> [TO DO]: I would like the records restated word for word, without the pictures.

START DATA UNDER STUDY

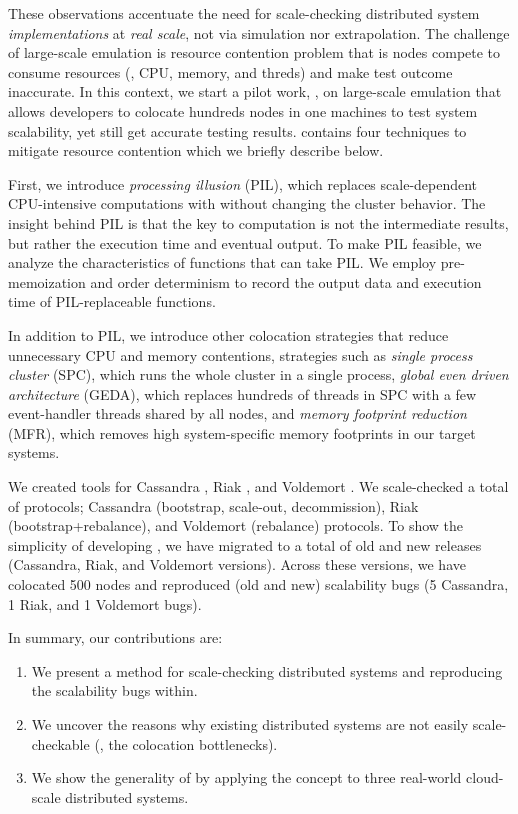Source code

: These observations accentuate the need for scale-checking distributed system
{\em implementations} at {\em real scale}, not via simulation nor extrapolation.
The challenge of large-scale emulation is resource contention problem that is
nodes compete to consume resources (\eg, CPU, memory, and threds) and make test
outcome inaccurate.
%
In this context, we start a pilot work, \sck, on large-scale emulation that
allows developers to colocate hundreds nodes in one machines to test system
scalability, yet still get accurate testing results. \sck contains four
techniques to mitigate resource contention which we briefly describe below.

First, we introduce {\em processing illusion} (PIL), which replaces
scale-dependent CPU-intensive computations with \sleep without changing the
cluster behavior.  The insight behind PIL is that the key to computation is not
the intermediate results, but rather the execution time and eventual output.  To
make PIL feasible, we analyze the characteristics of functions that can take
PIL.  We employ pre-memoization and order determinism to record the output data
and execution time of PIL-replaceable functions.

In addition to PIL, we introduce other colocation strategies
that reduce unnecessary CPU and memory contentions, strategies such as
%
{\em single process cluster} (SPC), which runs the whole cluster
in a single process,
%
{\em global even driven architecture} (GEDA), which replaces
hundreds of threads in SPC with a few event-handler threads
shared by all nodes,
%
and {\em memory footprint reduction} (MFR), which removes high
system-specific memory footprints in our target systems.

We created \sck tools for Cassandra \cite{Lakshman+09-Cassandra}, Riak
\cite{RiakWeb}, and Voldemort \cite{VoldemortWeb}.
%
We scale-checked a total of \numProt protocols; \numProtCass Cassandra
(bootstrap, scale-out, decommission), \numProtRiak Riak (bootstrap+rebalance),
and \numProtVold Voldemort (rebalance) protocols.
%
To show the simplicity of developing \sck, we have migrated \sck to a total of
\numVers old and new releases (\numVersCass Cassandra, \numVersRiak Riak, and
\numVersVold Voldemort versions).
%
Across these versions, we have colocated 500 nodes and reproduced \numEval (old
and new) scalability bugs (5 Cassandra, 1 Riak, and 1 Voldemort bugs).

In summary, our contributions are:
%
\begin{enumerate} \item We present a method for scale-checking distributed
systems and reproducing the scalability bugs within.
%
\item We uncover the reasons why existing distributed systems are not easily
scale-checkable (\ie, the colocation bottlenecks).
%
\item We show the generality of \sck by applying the concept to three real-world
cloud-scale distributed systems.
%
\end{enumerate}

END DATA UNDER STUDY

> [ANSWER AREA]:
Source code

: These observations accentuate the need for scale-checking distributed system
{\em implementations} at {\em real scale}, not via simulation nor extrapolation.
The challenge of large-scale emulation is resource contention problem that is
nodes compete to consume resources (\eg, CPU, memory, and threds) and make test
outcome inaccurate.
%
In this context, we start a pilot work, \sck, on large-scale emulation that
allows developers to colocate hundreds nodes in one machines to test system
scalability, yet still get accurate testing results. \sck contains four
techniques to mitigate resource contention which we briefly describe below.

First, we introduce {\em processing illusion} (PIL), which replaces
scale-dependent CPU-intensive computations with \sleep without changing the
cluster behavior.  The insight behind PIL is that the key to computation is not
the intermediate results, but rather the execution time and eventual output.  To
make PIL feasible, we analyze the characteristics of functions that can take
PIL.  We employ pre-memoization and order determinism to record the output data
and execution time of PIL-replaceable functions.

In addition to PIL, we introduce other colocation strategies
that reduce unnecessary CPU and memory contentions, strategies such as
%
{\em single process cluster} (SPC), which runs the whole cluster
in a single process,
%
{\em global even driven architecture} (GEDA), which replaces
hundreds of threads in SPC with a few event-handler threads
shared by all nodes,
%
and {\em memory footprint reduction} (MFR), which removes high
system-specific memory footprints in our target systems.

We created \sck tools for Cassandra \cite{Lakshman+09-Cassandra}, Riak
\cite{RiakWeb}, and Voldemort \cite{VoldemortWeb}.
%
We scale-checked a total of \numProt protocols; \numProtCass Cassandra
(bootstrap, scale-out, decommission), \numProtRiak Riak (bootstrap+rebalance),
and \numProtVold Voldemort (rebalance) protocols.
%
To show the simplicity of developing \sck, we have migrated \sck to a total of
\numVers old and new releases (\numVersCass Cassandra, \numVersRiak Riak, and
\numVersVold Voldemort versions).
%
Across these versions, we have colocated 500 nodes and reproduced \numEval (old
and new) scalability bugs (5 Cassandra, 1 Riak, and 1 Voldemort bugs).

In summary, our contributions are:
%
\begin{enumerate} \item We present a method for scale-checking distributed
systems and reproducing the scalability bugs within.
%
\item We uncover the reasons why existing distributed systems are not easily
scale-checkable (\ie, the colocation bottlenecks).
%
\item We show the generality of \sck by applying the concept to three real-world
cloud-scale distributed systems.
%
\end{enumerate}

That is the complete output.